I did some searches of liver abscesses and i do realize they are common, but couldn’t quite tell if anyone had bile come out vs. pus.
I’m also supposed to go home for a family wedding on Thursday. I haven’t been home in two years and I’m feeling guilty if I decide to go (Ben’s sister in law is staying with us in case I decide to go….and she is insisting I get away)…..but I just don’t know.
Another day of fun
So – here I am again exactly one month from my last post and I think I must be in Groundhog Day. Ben recovered pretty well from his last infection and restarted chemotherapy on 8/26 (GEM/CIS). All was going well until this past Wednesday – 9/3 when he started getting a fever again, it started as a low grade fever in the morning and his Oncologist ordered blood tests and Leveaquin to try to get ahead of it without sending him to the hospital.

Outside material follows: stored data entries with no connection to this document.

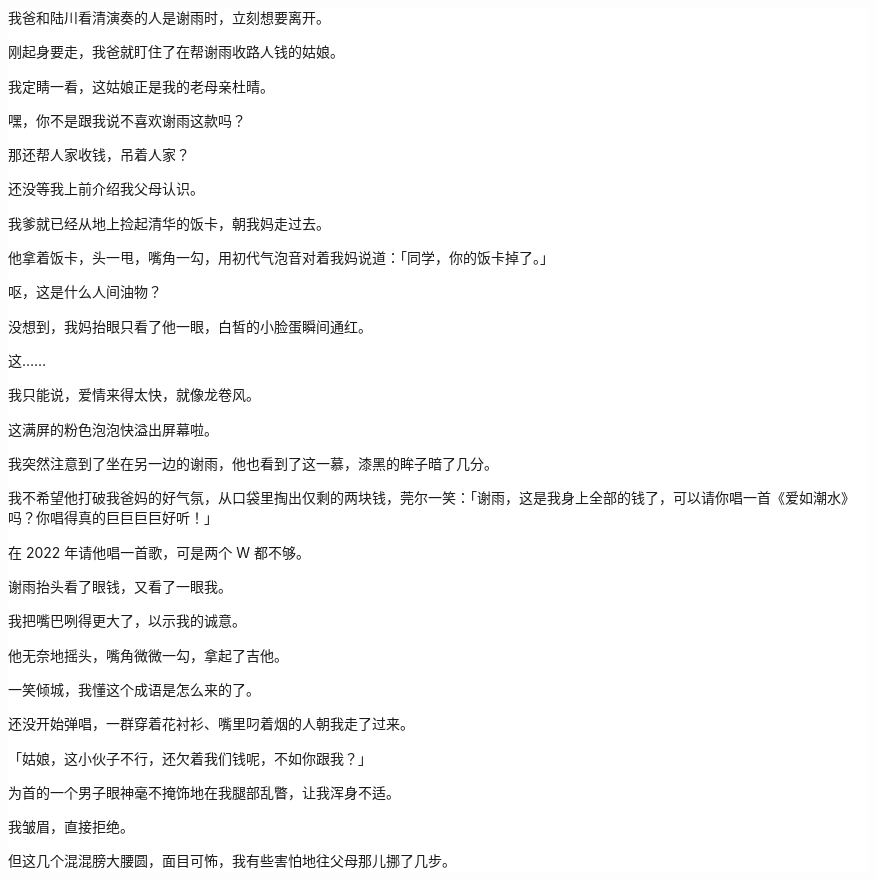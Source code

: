 我爸和陆川看清演奏的人是谢雨时，立刻想要离开。


刚起身要走，我爸就盯住了在帮谢雨收路人钱的姑娘。


我定睛一看，这姑娘正是我的老母亲杜晴。


嘿，你不是跟我说不喜欢谢雨这款吗？


那还帮人家收钱，吊着人家？


还没等我上前介绍我父母认识。


我爹就已经从地上捡起清华的饭卡，朝我妈走过去。


他拿着饭卡，头一甩，嘴角一勾，用初代气泡音对着我妈说道：「同学，你的饭卡掉了。」


呕，这是什么人间油物？


没想到，我妈抬眼只看了他一眼，白皙的小脸蛋瞬间通红。


这……


我只能说，爱情来得太快，就像龙卷风。


这满屏的粉色泡泡快溢出屏幕啦。


我突然注意到了坐在另一边的谢雨，他也看到了这一慕，漆黑的眸子暗了几分。


我不希望他打破我爸妈的好气氛，从口袋里掏出仅剩的两块钱，莞尔一笑：「谢雨，这是我身上全部的钱了，可以请你唱一首《爱如潮水》吗？你唱得真的巨巨巨巨好听！」


在 2022 年请他唱一首歌，可是两个 W 都不够。


谢雨抬头看了眼钱，又看了一眼我。


我把嘴巴咧得更大了，以示我的诚意。


他无奈地摇头，嘴角微微一勾，拿起了吉他。


一笑倾城，我懂这个成语是怎么来的了。


还没开始弹唱，一群穿着花衬衫、嘴里叼着烟的人朝我走了过来。


「姑娘，这小伙子不行，还欠着我们钱呢，不如你跟我？」


为首的一个男子眼神毫不掩饰地在我腿部乱瞥，让我浑身不适。


我皱眉，直接拒绝。


但这几个混混膀大腰圆，面目可怖，我有些害怕地往父母那儿挪了几步。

Unfortunately, the fever elevated quickly that day and a few hours later he had spiked to 103.9 – yikes! So, obviously off we went to the ER (at least this time it was 4:30 in the afternoon vs. his usual 11:00 PM at night). Anyway, once again he was admitted and the fever was brought under control relatively quickly and he’s being treated with broad spectrum antibiotics (Vancomycin and Merrem).
For an added twist Ben through in some low platelets. On Tuesday at his checkup with the dr. his platelets were 89,000 – by Thursday they had dropped to 29,000! So, they did a blood transfusion (well I call it an “infusion”….as they just gave him blood – didn’t take any out).
As of today (Friday 9/5) his platelets are on their way back up and he looks good. Doctors are still trying to determine the source of these infections. He had an MRI this afternoon and the GI doctor noticed what could be an abcess on his Liver. He notice a pretty significant “growth” there – and he said there is no way it could be tumor because it wouldn’t have grown that big in a month, so he was pretty sure it was an abcess and was going to have a CT scan and have the radiologist attempt to drain it.
So – more twists in turns in the road. I’m a bit concerned because this will once again delay chemotherapy, and he really needs to get on a consistent path for that to keep things under control.
I’m off to investigate liver abcess on the board. (this board is still such an amazing source of information)!